DATA RECORDS ::

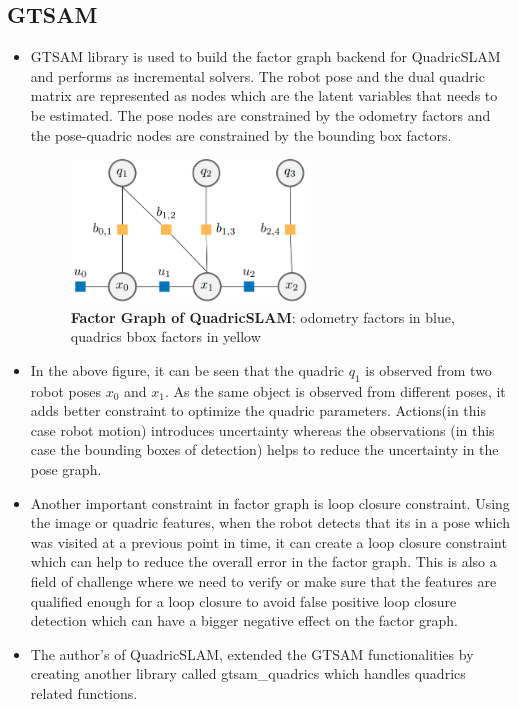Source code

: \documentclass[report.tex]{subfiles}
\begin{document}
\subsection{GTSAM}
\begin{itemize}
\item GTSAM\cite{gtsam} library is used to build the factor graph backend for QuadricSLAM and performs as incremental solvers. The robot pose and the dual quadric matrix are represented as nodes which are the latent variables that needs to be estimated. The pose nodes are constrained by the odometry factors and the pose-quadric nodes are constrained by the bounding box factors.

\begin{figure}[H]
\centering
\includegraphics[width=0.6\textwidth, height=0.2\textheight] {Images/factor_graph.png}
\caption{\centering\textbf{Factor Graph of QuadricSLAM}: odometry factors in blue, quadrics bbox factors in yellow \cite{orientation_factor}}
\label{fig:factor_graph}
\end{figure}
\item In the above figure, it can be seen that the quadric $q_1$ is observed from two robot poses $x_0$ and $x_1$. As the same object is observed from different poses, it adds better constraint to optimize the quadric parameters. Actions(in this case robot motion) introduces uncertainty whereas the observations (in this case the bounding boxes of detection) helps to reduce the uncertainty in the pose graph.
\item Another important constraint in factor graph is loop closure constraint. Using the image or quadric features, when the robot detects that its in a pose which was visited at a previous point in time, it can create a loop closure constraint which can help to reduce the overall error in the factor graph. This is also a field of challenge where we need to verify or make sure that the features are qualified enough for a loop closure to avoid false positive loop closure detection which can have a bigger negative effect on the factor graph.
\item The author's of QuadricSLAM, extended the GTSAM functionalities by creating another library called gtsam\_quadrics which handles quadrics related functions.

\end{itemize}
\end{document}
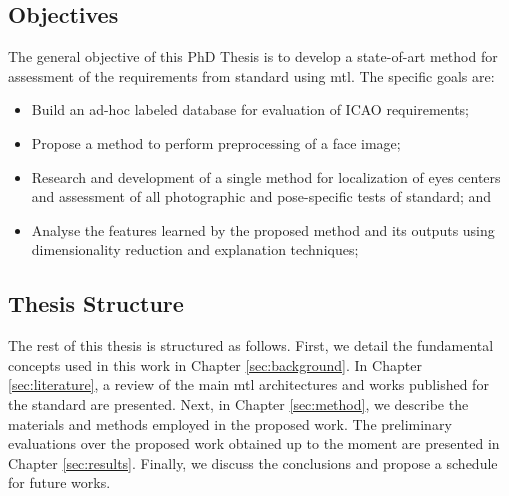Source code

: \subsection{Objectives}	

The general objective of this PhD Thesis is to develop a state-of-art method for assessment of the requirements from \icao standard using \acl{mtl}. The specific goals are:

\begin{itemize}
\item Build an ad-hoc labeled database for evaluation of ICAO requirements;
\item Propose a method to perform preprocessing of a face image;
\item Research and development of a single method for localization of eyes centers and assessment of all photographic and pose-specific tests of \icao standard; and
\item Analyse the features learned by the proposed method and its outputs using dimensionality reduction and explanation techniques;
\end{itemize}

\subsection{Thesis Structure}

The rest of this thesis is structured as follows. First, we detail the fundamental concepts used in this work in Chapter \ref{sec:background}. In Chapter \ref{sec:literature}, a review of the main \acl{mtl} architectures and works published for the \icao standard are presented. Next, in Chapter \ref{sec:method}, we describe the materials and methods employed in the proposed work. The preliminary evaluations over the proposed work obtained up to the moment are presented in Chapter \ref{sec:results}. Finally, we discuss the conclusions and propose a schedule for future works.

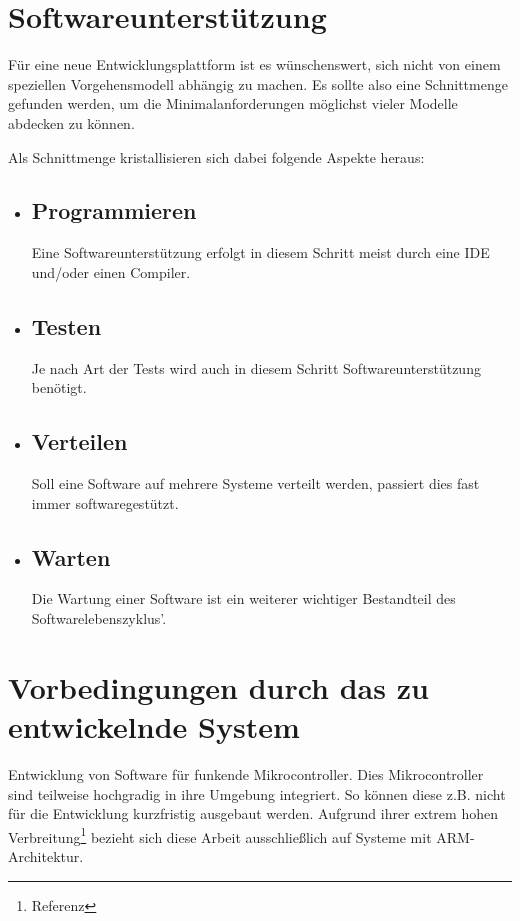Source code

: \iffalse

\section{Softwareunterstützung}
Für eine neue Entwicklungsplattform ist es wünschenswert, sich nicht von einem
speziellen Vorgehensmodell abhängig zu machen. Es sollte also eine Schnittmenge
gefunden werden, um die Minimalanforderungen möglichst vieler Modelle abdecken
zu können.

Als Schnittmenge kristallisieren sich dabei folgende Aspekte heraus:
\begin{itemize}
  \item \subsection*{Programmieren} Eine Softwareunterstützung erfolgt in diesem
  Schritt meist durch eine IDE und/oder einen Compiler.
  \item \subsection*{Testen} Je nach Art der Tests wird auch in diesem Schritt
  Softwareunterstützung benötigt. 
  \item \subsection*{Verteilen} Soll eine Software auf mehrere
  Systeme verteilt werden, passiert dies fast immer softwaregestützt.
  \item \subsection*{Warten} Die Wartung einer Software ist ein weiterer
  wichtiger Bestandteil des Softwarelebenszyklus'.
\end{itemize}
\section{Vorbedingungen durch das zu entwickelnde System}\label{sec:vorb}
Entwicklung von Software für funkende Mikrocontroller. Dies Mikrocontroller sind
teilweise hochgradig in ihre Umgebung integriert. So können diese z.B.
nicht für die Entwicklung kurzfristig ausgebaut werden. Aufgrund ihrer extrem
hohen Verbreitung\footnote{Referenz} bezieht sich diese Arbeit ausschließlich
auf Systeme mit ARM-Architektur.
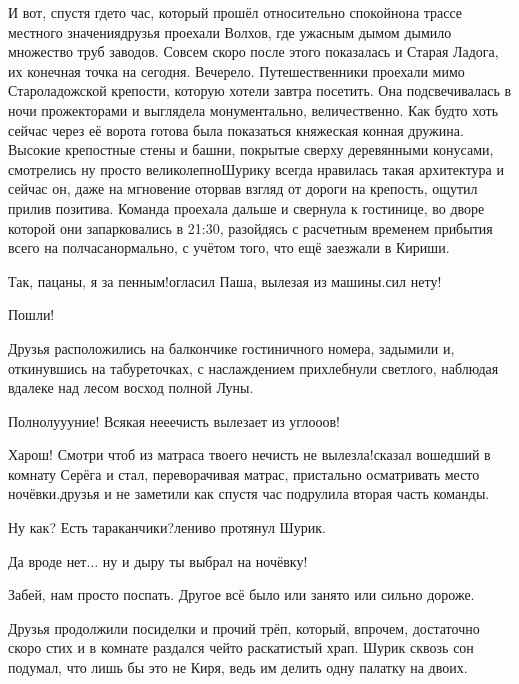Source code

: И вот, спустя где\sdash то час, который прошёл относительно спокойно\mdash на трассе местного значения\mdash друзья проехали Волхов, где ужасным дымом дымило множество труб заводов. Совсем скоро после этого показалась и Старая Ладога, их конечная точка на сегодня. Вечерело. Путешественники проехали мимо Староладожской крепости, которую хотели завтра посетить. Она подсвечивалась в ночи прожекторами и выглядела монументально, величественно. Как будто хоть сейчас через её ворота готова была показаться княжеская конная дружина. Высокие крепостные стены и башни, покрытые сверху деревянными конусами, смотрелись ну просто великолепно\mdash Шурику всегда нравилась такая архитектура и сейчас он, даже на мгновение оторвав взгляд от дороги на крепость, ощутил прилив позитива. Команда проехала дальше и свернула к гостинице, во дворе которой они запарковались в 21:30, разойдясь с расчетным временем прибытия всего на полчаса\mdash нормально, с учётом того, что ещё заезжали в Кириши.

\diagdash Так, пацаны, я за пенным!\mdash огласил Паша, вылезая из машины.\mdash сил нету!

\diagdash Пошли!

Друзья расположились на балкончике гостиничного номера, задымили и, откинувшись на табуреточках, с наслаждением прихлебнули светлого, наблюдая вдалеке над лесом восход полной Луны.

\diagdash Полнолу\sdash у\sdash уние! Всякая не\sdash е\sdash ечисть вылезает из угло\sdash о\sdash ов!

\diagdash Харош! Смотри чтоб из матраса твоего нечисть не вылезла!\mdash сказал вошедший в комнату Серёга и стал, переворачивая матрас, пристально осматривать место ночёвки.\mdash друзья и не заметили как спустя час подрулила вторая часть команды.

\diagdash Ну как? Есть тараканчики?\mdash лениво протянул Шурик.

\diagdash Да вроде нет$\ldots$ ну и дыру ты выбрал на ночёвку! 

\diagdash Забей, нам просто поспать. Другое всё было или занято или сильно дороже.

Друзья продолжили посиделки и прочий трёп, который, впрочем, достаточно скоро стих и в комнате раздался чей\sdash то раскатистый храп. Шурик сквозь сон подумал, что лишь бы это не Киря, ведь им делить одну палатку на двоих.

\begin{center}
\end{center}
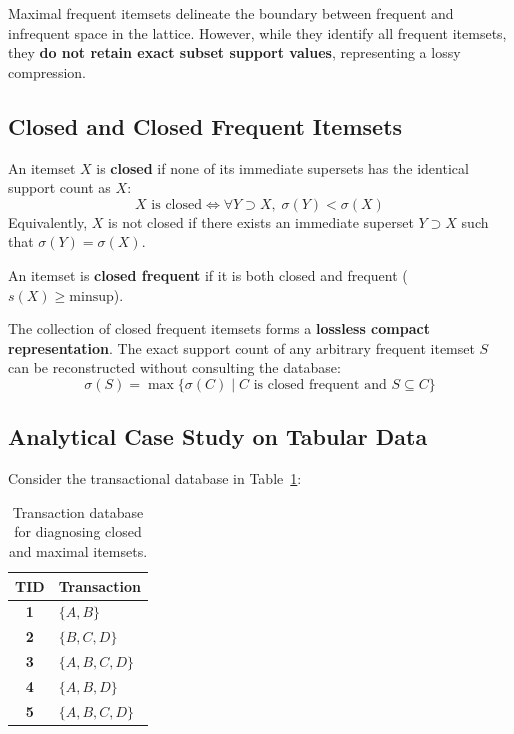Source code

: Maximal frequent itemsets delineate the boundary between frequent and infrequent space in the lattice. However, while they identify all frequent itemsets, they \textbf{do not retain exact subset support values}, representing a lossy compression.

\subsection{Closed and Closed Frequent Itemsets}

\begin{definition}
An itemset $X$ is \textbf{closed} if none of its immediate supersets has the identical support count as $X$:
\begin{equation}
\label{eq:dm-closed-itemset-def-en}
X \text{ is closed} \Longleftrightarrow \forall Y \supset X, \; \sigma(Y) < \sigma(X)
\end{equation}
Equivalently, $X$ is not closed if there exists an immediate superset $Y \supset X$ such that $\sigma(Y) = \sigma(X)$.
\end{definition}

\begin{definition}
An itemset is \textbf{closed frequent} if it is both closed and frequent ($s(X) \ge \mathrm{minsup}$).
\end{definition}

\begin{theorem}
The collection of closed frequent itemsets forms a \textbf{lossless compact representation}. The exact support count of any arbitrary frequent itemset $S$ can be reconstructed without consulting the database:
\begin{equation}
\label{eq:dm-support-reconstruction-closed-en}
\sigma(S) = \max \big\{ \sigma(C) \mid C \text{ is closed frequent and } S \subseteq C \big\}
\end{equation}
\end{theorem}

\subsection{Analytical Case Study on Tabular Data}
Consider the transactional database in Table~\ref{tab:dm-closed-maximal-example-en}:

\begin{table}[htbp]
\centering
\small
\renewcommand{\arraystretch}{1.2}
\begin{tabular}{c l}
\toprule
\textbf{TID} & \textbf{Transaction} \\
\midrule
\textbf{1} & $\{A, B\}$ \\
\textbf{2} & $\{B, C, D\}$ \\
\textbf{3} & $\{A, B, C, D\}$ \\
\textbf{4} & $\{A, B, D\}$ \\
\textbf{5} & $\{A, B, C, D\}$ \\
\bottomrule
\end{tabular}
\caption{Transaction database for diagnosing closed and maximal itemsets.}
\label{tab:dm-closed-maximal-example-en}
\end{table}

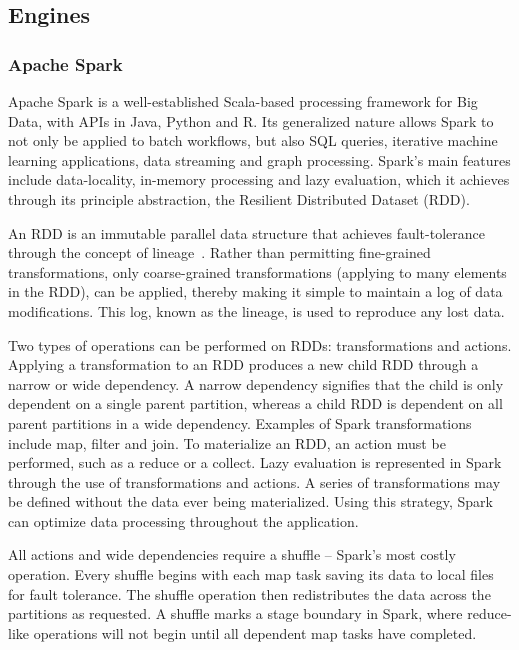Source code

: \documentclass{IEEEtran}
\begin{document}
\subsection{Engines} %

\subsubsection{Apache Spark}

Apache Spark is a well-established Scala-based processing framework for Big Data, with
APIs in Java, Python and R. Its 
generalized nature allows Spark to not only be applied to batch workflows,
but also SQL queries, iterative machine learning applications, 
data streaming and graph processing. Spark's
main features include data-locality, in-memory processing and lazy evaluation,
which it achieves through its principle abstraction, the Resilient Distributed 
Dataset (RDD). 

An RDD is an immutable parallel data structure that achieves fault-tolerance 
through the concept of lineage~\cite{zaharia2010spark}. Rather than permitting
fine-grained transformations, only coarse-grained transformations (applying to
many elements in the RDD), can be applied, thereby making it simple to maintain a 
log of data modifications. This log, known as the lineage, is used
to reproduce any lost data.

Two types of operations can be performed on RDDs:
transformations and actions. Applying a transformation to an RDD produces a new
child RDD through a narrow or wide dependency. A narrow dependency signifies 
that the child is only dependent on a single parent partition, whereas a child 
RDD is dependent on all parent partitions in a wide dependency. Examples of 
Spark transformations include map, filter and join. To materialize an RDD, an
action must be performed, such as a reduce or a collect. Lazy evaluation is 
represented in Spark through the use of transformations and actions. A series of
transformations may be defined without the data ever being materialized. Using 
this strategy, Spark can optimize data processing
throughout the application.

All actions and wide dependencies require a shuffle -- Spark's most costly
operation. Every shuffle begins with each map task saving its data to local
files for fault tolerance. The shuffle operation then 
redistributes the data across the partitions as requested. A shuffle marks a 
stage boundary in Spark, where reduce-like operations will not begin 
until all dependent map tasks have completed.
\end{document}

EXERCISE AIM :: Note down each line above where the word "database" occurs.

ANSWER TO THIS EXERCISE ::
\item Build an ad-hoc labeled database for evaluation of ICAO requirements;
The collection of closed frequent itemsets forms a \textbf{lossless compact representation}. The exact support count of any arbitrary frequent itemset $S$ can be reconstructed without consulting the database:
Consider the transactional database in Table~\ref{tab:dm-closed-maximal-example-en}:
\caption{Transaction database for diagnosing closed and maximal itemsets.}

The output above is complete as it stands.